“Hora de pôr as cartas na mesa
POR FERNÃO LARA MESQUITA
Vou lendo colunas e encontro o
Brasil dando esbarrões animadores em velhas verdades. Mas são ainda apenas
esbarrões. O foco continua concentrado no esforço de coibir a manifestação dos
efeitos das nossas doenças, em vez de no tratamento das suas causas.
Na educação já se pode falar na
ditadura que há, mas a aposta continua sendo de que tudo se resolva com a
adoção de mais uma “política pública” elaborada por um par de “especialistas”
que valerá para todo este quase continente... exatamente a distorção que criou
a condição para a instalação da ditadura que se quer combater.

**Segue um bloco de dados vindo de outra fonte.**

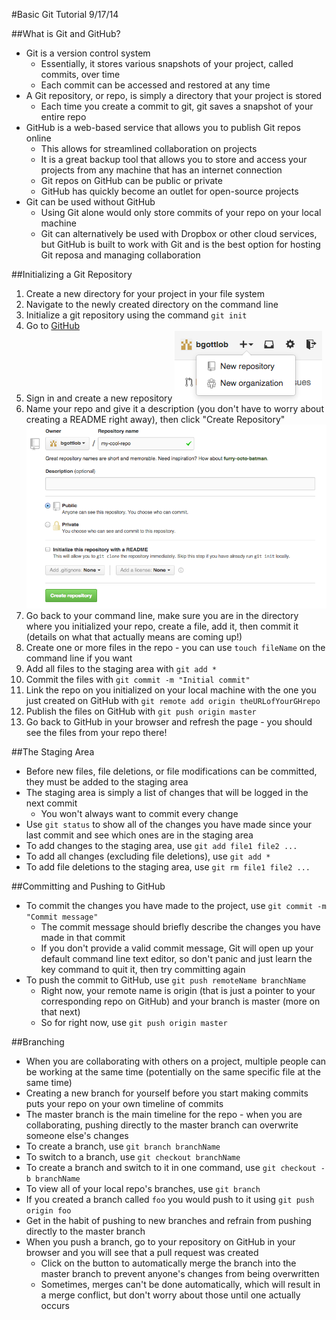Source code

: #Basic Git Tutorial 9/17/14

##What is Git and GitHub?
- Git is a version control system
  - Essentially, it stores various snapshots of your project, called commits, over time
  - Each commit can be accessed and restored at any time
- A Git repository, or repo, is simply a directory that your project is stored
  - Each time you create a commit to git, git saves a snapshot of your entire repo
- GitHub is a web-based service that allows you to publish Git repos online
  - This allows for streamlined collaboration on projects
  - It is a great backup tool that allows you to store and access your projects from any machine that has an internet connection
  - Git repos on GitHub can be public or private
  - GitHub has quickly become an outlet for open-source projects
- Git can be used without GitHub
  - Using Git alone would only store commits of your repo on your local machine
  - Git can alternatively be used with Dropbox or other cloud services, but GitHub is built to work with Git and is the best option for hosting Git reposa and managing collaboration

##Initializing a Git Repository
1. Create a new directory for your project in your file system
2. Navigate to the newly created directory on the command line
3. Initialize a git repository using the command `git init`
4. Go to [GitHub](http://github.com)
5. Sign in and create a new repository
  ![New Repo](./new-repo.png)
6. Name your repo and give it a description (you don't have to worry about creating a README right away), then click "Create Repository"
  ![Create Repo](./create-repo.png)
7. Go back to your command line, make sure you are in the directory where you initialized your repo, create a file, add it, then commit it (details on what that actually means are coming up!)
  1. Create one or more files in the repo - you can use `touch fileName` on the command line if you want
  2. Add all files to the staging area with `git add *`
  3. Commit the files with `git commit -m "Initial commit"`
  4. Link the repo on you initialized on your local machine with the one you just created on GitHub with `git remote add origin theURLofYourGHrepo`
  5. Publish the files on GitHub with `git push origin master`
8. Go back to GitHub in your browser and refresh the page - you should see the files from your repo there!

##The Staging Area
- Before new files, file deletions, or file modifications can be committed, they must be added to the staging area
- The staging area is simply a list of changes that will be logged in the next commit
  - You won't always want to commit every change
- Use `git status` to show all of the changes you have made since your last commit and see which ones are in the staging area
- To add changes to the staging area, use `git add file1 file2 ...`
- To add all changes (excluding file deletions), use `git add *`
- To add file deletions to the staging area, use `git rm file1 file2 ...`

##Committing and Pushing to GitHub
- To commit the changes you have made to the project, use `git commit -m "Commit message"`
  - The commit message should briefly describe the changes you have made in that commit
  - If you don't provide a valid commit message, Git will open up your default command line text editor, so don't panic and just learn the key command to quit it, then try committing again
- To push the commit to GitHub, use `git push remoteName branchName`
  - Right now, your remote name is origin (that is just a pointer to your corresponding repo on GitHub) and your branch is master (more on that next)
  - So for right now, use `git push origin master`

##Branching
- When you are collaborating with others on a project, multiple people can be working at the same time (potentially on the same specific file at the same time)
- Creating a new branch for yourself before you start making commits puts your repo on your own timeline of commits
- The master branch is the main timeline for the repo - when you are collaborating, pushing directly to the master branch can overwrite someone else's changes
- To create a branch, use `git branch branchName`
- To switch to a branch, use `git checkout branchName`
- To create a branch and switch to it in one command, use `git checkout -b branchName`
- To view all of your local repo's branches, use `git branch`
- If you created a branch called `foo` you would push to it using `git push origin foo`
- Get in the habit of pushing to new branches and refrain from pushing directly to the master branch
- When you push a branch, go to your repository on GitHub in your browser and you will see that a pull request was created
  - Click on the button to automatically merge the branch into the master branch to prevent anyone's changes from being overwritten
  - Sometimes, merges can't be done automatically, which will result in a merge conflict, but don't worry about those until one actually occurs
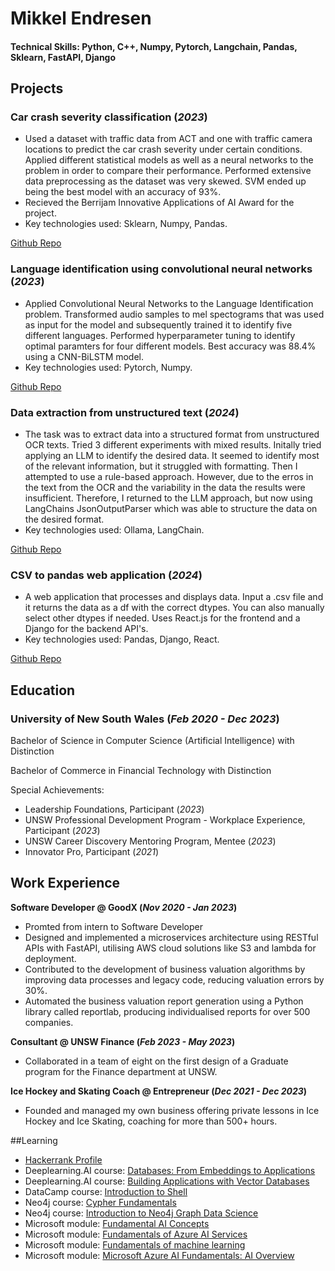 # Mikkel Endresen

#### Technical Skills: Python, C++, Numpy, Pytorch, Langchain, Pandas, Sklearn, FastAPI, Django

## Projects

### Car crash severity classification (_2023_)  <a name="car-crash-severity-classification"></a>
- Used a dataset with traffic data from ACT and one with traffic camera locations to predict the car crash severity under certain conditions. Applied different statistical models as well as a neural networks to the problem in order to compare their performance. Performed extensive data preprocessing as the dataset was very skewed. SVM ended up being the best model with an accuracy of 93%.
- Recieved the Berrijam Innovative Applications of AI Award for the project.
- Key technologies used: Sklearn, Numpy, Pandas.
  
[Github Repo](https://github.com/MikkelEndresen/portfolio/tree/main/TheLastOfUs)

### Language identification using convolutional neural networks (_2023_) <a name="language-identification-using-convolutional-neural-networks"></a>
- Applied Convolutional Neural Networks to the Language Identification problem. Transformed audio samples to mel spectograms that was used as input for the model and subsequently trained it to identify five different languages. Performed hyperparameter tuning to identify optimal paramters for four different models. Best accuracy was 88.4% using a CNN-BiLSTM model.
- Key technologies used: Pytorch, Numpy.

[Github Repo](https://github.com/MikkelEndresen/portfolio/tree/main/LanguageIdentification)

### Data extraction from unstructured text (_2024_)  <a name="data-extraction-from-unstructured-text"></a>
- The task was to extract data into a structured format from unstructured OCR texts. Tried 3 different experiments with mixed results. Initally tried applying an LLM to identify the desired data. It seemed to identify most of the relevant information, but it struggled with formatting. Then I attempted to use a rule-based approach. However, due to the erros in the text from the OCR and the variability in the data the results were insufficient. Therefore, I returned to the LLM approach, but now using LangChains JsonOutputParser which was able to structure the data on the desired format.
- Key technologies used: Ollama, LangChain.

[Github Repo](https://github.com/MikkelEndresen/DataExtractionFromText)

### CSV to pandas web application (_2024_)  <a name="CSV-to-pandas-web-application"></a>
- A web application that processes and displays data. Input a .csv file and it returns the data as a df with the correct dtypes. You can also manually select other dtypes if needed. Uses React.js for the frontend and a Django for the backend API's.
- Key technologies used: Pandas, Django, React.

[Github Repo](https://github.com/MikkelEndresen/DataCleaning)

## Education

### University of New South Wales  (_Feb 2020 - Dec 2023_) <a name="unsw"></a>

  Bachelor of Science in Computer Science (Artificial Intelligence) with Distinction
  
  Bachelor of Commerce in Financial Technology with Distinction
  
  Special Achievements:
  - Leadership Foundations, Participant  (_2023_)
  - UNSW Professional Development Program - Workplace Experience, Participant  (_2023_)
  - UNSW Career Discovery Mentoring Program, Mentee  (_2023_)
  - Innovator Pro, Participant  (_2021_)

## Work Experience

**Software Developer @ GoodX (_Nov 2020 - Jan 2023_)**  <a name="software-developer"></a>
- Promted from intern to Software Developer
- Designed and implemented a microservices architecture using RESTful APIs with FastAPI, utilising AWS cloud solutions like S3 and lambda for deployment. 
- Contributed to the development of business valuation algorithms by improving data processes and legacy code, reducing valuation errors by 30%.
- Automated the business valuation report generation using a Python library called reportlab, producing individualised reports for over 500 companies.


**Consultant @ UNSW Finance (_Feb 2023 - May 2023_)**  <a name="consultant"></a>
- Collaborated in a team of eight on the first design of a Graduate program for the Finance department at UNSW. 


**Ice Hockey and Skating Coach @ Entrepreneur (_Dec 2021 - Dec 2023_)** <a name="entrepreneur"></a>
- Founded and managed my own business offering private lessons in Ice Hockey and Ice Skating, coaching for more than 500+ hours.




##Learning
- [Hackerrank Profile](https://www.hackerrank.com/profile/endresen_mikkel)  <a name="hackerrank"></a>
- Deeplearning.AI course: [Databases: From Embeddings to Applications](https://learn.deeplearning.ai/accomplishments/4b82e5ea-042f-408c-8ad2-6c81675f916c?usp=sharing) <a name="databases:-from-embeddings-to-applications"></a>
- Deeplearning.AI course: [Building Applications with Vector Databases](https://learn.deeplearning.ai/accomplishments/e6ffc5ae-e56e-4f19-b473-37a482089334)  <a name="building-applications-with-vector-databases"></a>
- DataCamp course: [Introduction to Shell](https://www.datacamp.com/completed/statement-of-accomplishment/course/095dfc1407b0f0a600a1185b54581dac52f06d4b)  <a name="introduction-to-shell"></a>
- Neo4j course: [Cypher Fundamentals](https://graphacademy.neo4j.com/c/59055e2b-b506-4297-986d-75186097348c/)  <a name="cypher-fundamentals"></a>
- Neo4j course: [Introduction to Neo4j Graph Data Science](https://graphacademy.neo4j.com/c/853a8c4f-0da6-4d73-8e96-0770751b3557/)  <a name="introduction-to-neo4j-graph-data-science"></a>
- Microsoft module: [Fundamental AI Concepts](https://learn.microsoft.com/en-us/users/mikkelendresen-2694/achievements/4s75de7k)  <a name="fundamental-ai-concepts"></a>
- Microsoft module: [Fundamentals of Azure AI Services](https://learn.microsoft.com/nb-no/users/mikkelendresen-2694/achievements/vkfhz7em?ref=https%3A%2F%2Fwww.linkedin.com%2F)  <a name="fundamentals-of-azure-ai-services"></a>
- Microsoft module: [Fundamentals of machine learning](https://learn.microsoft.com/en-us/users/mikkelendresen-2694/achievements/pta9r854)  <a name="fundamentals-of-machine-learning"></a>
- Microsoft module: [Microsoft Azure AI Fundamentals: AI Overview](https://learn.microsoft.com/nb-no/users/mikkelendresen-2694/achievements/wagth3fn?ref=https%3A%2F%2Fwww.linkedin.com%2F)  <a name="microsoft-azure-ai-fundamentals:-ai-overview"></a>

A centralização
é sempre o prelúdio do aparelhamento gramsciano. Os saxônicos vão, como sempre,
de descentralização e democracia, com cada bairro elegendo entre pais de alunos
o board da sua respectiva escola pública encarregado de contratar e cobrar
resultado dos professores que melhor se adequarem às necessidades de seus
filhos de modo a fazer, em cada cantinho do país e todos os dias um pouquinho,
“a verdadeira revolução que abrange e chacoalha de alto abaixo o sistema em
seus aspectos organizacionais e pedagógicos” com que sonham confusamente que
lhes caia do céu os latinos.
A própria ideia de “debate” entre
os latinos pressupõe uma disputa em que um lado ganha e o outro perde. Nada que
ver com a ideia de convivência entre contrários que tem como corolário a de
tolerância eventualmente elevada a valor inegociável, fazendo tudo desaguar na
democracia vista como manual de navegação, e não como local precisamente
identificado de destino.
Ainda havemos de chegar lá...
E na seara de Sergio Moro,
teremos um Ministério da Segurança Pública ou um Ministério da Justiça? O plano
do ex-juiz é inequívoco. Incrementar a integra”ção da Polícia Federal, com o
Ministério Público Federal e unidades de inteligência financeira, em especial o
Conselho de Controle de Atividades Financeiras (Coaf), para verificar o uso dos
valores por organizações criminosas. Funciona, não há dúvida nenhuma. E como é
de salvar vidas que estamos falando, não há como não comemorar.
Mas ainda é das pessoas e não do
“sistema” que se trata. Este está mais amarrado ao conceito de justiça. Mas o
que são os órgãos do Poder Judiciário hoje? Esse STF que cuida de trocar
aumentos de salário por penduricalhos? São quase sindicatos; instrumentos de
criação e “petrificação” de privilégios corporativos. Quem ou o que há por cima
deles disposto a discipliná-los?
Jair Bolsonaro é que não é. Agora
já são seis os militares no Ministério. Uma parte disso nos fala, digamos, da
falta de diversidade da rede de relacionamentos do presidente eleito. E desde a
nomeação de Carlos Alberto dos Santos Cruz, o general que a ONU encarregou de
acabar com as guerrilhas do Congo, para a Secretaria de Governo, a outra
instância da coordenação política com partidos e “bancadas”, uma dúvida, ao
menos, se desfez. O presidente parece ter sentido a necessidade de instalar
ouvidos menos sedados nesse departamento. Agora quem quiser que faça àquele
arquétipo do “homem cordial” brasileiro as suas propostas indecentes.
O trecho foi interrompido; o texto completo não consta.